Records from a data collection:
____
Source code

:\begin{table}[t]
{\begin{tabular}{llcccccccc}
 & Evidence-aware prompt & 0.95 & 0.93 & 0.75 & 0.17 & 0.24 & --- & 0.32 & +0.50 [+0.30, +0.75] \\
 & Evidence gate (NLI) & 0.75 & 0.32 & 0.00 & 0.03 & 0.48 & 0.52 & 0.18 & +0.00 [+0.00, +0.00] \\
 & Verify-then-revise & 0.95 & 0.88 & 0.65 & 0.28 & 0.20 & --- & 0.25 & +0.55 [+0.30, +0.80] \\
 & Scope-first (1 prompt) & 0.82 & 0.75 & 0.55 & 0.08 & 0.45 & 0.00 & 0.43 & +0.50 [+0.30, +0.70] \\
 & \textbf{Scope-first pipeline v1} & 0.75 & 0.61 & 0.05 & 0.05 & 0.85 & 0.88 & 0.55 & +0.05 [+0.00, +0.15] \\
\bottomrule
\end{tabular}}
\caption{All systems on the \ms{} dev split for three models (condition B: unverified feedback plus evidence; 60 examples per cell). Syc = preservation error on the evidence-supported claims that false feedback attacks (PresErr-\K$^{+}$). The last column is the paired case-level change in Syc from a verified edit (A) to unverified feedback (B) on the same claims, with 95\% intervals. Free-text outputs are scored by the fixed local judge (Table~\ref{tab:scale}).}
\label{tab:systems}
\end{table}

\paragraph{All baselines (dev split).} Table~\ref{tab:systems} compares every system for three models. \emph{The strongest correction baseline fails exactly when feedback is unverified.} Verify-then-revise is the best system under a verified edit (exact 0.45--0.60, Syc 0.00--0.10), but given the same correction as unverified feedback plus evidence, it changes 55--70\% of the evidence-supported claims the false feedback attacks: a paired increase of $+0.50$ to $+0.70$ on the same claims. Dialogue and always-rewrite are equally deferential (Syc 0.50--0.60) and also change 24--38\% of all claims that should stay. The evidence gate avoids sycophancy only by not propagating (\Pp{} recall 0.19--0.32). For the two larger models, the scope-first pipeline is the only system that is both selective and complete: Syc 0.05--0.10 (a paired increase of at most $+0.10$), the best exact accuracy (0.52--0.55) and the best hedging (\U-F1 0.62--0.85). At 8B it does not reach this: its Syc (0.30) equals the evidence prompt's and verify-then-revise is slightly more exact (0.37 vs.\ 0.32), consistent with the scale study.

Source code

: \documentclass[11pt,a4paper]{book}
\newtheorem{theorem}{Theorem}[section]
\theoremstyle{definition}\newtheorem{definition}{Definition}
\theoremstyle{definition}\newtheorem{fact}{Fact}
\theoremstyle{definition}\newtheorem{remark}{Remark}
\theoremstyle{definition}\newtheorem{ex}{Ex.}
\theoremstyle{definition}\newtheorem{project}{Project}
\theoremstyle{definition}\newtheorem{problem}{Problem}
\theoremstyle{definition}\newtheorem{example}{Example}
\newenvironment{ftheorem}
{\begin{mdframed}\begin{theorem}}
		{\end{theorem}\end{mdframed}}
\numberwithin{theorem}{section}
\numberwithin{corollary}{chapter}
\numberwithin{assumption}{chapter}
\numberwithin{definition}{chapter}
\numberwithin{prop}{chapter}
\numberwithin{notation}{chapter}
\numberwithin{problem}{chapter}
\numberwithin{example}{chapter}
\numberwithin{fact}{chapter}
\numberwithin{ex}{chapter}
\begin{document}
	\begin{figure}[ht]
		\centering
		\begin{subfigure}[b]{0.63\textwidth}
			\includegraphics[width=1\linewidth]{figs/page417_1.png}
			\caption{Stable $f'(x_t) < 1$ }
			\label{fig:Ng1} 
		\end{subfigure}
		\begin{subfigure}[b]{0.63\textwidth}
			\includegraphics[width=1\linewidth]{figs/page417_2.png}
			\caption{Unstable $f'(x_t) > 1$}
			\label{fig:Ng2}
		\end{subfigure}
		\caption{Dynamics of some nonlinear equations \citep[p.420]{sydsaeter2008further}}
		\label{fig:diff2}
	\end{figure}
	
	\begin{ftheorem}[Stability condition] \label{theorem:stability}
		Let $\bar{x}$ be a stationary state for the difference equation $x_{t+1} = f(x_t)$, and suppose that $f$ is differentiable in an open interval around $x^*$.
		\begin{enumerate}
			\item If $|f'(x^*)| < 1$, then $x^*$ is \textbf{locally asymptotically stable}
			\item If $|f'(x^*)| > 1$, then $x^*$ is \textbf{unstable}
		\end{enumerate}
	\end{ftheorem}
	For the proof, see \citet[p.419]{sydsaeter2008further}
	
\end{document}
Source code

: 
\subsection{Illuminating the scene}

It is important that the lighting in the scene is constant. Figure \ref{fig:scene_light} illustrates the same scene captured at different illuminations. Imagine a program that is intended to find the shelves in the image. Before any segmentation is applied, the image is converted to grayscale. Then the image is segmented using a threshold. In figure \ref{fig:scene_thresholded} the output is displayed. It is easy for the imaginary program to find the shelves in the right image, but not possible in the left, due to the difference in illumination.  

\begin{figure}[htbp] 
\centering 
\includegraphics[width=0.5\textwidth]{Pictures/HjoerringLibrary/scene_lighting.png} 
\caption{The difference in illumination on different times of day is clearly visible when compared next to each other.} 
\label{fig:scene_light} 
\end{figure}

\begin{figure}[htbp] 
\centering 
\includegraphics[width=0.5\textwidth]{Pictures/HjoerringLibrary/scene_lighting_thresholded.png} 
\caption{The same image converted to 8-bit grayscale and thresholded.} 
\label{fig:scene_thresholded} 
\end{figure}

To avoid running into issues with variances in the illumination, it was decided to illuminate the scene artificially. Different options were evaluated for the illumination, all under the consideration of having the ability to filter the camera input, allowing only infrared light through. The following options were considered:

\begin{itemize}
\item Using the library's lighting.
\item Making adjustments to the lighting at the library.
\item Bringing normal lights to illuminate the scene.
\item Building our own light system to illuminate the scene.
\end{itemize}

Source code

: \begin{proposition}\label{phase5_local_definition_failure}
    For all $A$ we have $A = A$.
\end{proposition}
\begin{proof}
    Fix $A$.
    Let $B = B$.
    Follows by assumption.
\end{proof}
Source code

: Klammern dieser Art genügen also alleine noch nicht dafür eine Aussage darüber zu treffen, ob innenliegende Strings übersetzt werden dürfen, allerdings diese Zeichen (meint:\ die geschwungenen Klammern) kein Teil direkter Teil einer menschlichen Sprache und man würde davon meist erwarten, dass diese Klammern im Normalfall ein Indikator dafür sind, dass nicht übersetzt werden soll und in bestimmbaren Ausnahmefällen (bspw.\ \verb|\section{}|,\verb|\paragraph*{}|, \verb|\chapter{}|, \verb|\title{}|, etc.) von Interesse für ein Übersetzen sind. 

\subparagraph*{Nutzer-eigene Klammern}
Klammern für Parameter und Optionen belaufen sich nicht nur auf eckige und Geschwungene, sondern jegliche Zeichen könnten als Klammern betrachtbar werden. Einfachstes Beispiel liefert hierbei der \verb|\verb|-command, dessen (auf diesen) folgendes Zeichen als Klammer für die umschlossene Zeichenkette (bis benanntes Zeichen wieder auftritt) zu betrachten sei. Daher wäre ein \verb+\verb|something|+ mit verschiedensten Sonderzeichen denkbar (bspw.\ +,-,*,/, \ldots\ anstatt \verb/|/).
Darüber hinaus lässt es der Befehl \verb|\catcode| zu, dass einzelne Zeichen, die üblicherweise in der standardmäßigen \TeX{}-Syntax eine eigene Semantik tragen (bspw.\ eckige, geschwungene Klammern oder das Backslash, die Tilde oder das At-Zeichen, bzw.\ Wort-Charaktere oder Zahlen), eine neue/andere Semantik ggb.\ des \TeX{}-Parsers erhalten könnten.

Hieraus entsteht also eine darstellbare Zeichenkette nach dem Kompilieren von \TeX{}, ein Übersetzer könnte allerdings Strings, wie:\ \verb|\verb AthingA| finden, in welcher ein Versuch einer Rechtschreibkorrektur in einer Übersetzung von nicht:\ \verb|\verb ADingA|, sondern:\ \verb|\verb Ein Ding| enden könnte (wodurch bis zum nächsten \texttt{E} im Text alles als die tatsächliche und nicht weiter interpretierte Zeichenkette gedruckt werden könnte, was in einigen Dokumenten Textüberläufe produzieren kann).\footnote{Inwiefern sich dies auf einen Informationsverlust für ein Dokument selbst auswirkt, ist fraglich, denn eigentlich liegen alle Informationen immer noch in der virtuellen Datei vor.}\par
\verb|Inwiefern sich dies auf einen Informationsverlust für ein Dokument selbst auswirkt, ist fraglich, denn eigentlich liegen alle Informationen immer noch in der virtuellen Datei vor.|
____
## WHAT IS REQUIRED:
For every line above that includes the string "Zeichenkette", copy the line.

## ANSWER SECTION:
Klammern für Parameter und Optionen belaufen sich nicht nur auf eckige und Geschwungene, sondern jegliche Zeichen könnten als Klammern betrachtbar werden. Einfachstes Beispiel liefert hierbei der \verb|\verb|-command, dessen (auf diesen) folgendes Zeichen als Klammer für die umschlossene Zeichenkette (bis benanntes Zeichen wieder auftritt) zu betrachten sei. Daher wäre ein \verb+\verb|something|+ mit verschiedensten Sonderzeichen denkbar (bspw.\ +,-,*,/, \ldots\ anstatt \verb/|/).
Hieraus entsteht also eine darstellbare Zeichenkette nach dem Kompilieren von \TeX{}, ein Übersetzer könnte allerdings Strings, wie:\ \verb|\verb AthingA| finden, in welcher ein Versuch einer Rechtschreibkorrektur in einer Übersetzung von nicht:\ \verb|\verb ADingA|, sondern:\ \verb|\verb Ein Ding| enden könnte (wodurch bis zum nächsten \texttt{E} im Text alles als die tatsächliche und nicht weiter interpretierte Zeichenkette gedruckt werden könnte, was in einigen Dokumenten Textüberläufe produzieren kann).\footnote{Inwiefern sich dies auf einen Informationsverlust für ein Dokument selbst auswirkt, ist fraglich, denn eigentlich liegen alle Informationen immer noch in der virtuellen Datei vor.}\par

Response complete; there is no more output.